• [Your instructions] Beginning with the line containing "- **Keyboard Navigation**: Press", give every line again exactly as it is, ending with the last line of the entries.

• [Listed entries]
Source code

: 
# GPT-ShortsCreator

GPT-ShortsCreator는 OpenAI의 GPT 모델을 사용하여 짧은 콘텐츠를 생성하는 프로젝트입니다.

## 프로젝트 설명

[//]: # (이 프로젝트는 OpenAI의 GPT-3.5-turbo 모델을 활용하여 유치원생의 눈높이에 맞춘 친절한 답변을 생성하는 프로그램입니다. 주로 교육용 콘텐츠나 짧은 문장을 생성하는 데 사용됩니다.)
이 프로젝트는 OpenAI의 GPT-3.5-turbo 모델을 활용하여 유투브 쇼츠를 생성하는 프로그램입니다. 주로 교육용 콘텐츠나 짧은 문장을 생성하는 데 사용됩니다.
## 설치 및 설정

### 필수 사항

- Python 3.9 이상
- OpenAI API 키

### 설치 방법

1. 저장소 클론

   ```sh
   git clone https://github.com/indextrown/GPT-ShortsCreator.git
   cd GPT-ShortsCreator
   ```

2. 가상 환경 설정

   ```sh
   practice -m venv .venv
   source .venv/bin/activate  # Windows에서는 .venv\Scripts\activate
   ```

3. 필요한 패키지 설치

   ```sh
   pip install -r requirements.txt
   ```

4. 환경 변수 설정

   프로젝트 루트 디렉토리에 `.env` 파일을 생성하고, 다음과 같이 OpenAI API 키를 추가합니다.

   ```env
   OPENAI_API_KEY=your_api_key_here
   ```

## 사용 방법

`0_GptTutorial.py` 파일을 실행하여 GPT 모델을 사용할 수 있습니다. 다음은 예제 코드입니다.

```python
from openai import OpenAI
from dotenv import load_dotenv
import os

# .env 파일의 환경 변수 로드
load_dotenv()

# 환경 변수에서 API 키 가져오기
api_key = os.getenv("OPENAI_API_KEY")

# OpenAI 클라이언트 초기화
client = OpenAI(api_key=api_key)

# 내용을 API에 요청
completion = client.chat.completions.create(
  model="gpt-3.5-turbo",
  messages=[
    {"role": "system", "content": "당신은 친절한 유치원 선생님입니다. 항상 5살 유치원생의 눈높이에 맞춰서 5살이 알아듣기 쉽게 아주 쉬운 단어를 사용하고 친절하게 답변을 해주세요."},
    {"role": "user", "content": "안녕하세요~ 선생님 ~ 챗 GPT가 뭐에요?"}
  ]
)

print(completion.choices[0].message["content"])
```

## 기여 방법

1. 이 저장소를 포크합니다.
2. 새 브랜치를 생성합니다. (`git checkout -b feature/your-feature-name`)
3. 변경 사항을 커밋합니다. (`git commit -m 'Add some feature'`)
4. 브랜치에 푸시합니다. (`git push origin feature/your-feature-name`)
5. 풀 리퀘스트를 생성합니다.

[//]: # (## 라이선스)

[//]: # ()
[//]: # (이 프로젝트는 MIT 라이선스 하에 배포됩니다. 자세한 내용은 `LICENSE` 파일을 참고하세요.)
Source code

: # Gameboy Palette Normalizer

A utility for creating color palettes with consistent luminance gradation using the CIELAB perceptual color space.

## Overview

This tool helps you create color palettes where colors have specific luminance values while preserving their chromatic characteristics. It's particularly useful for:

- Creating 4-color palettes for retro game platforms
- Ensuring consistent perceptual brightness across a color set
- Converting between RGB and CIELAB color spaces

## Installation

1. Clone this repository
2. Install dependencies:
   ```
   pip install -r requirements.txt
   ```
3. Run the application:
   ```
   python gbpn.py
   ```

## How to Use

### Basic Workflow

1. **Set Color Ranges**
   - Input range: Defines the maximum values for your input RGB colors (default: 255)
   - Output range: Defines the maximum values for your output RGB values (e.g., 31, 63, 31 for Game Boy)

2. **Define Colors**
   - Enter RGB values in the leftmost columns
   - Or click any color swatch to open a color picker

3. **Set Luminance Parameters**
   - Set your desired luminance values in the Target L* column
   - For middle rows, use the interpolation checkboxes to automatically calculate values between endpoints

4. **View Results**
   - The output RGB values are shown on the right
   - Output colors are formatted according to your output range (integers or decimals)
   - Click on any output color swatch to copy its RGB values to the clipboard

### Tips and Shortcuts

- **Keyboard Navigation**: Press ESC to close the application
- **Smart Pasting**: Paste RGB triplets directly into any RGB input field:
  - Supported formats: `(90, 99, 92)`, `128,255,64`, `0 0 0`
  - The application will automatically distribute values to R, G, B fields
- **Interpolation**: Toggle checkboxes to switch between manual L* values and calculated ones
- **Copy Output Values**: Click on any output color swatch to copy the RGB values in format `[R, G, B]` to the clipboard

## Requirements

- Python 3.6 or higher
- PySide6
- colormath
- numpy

• [Task response]
- **Keyboard Navigation**: Press ESC to close the application
- **Smart Pasting**: Paste RGB triplets directly into any RGB input field:
  - Supported formats: `(90, 99, 92)`, `128,255,64`, `0 0 0`
  - The application will automatically distribute values to R, G, B fields
- **Interpolation**: Toggle checkboxes to switch between manual L* values and calculated ones
- **Copy Output Values**: Click on any output color swatch to copy the RGB values in format `[R, G, B]` to the clipboard

## Requirements

- Python 3.6 or higher
- PySide6
- colormath
- numpy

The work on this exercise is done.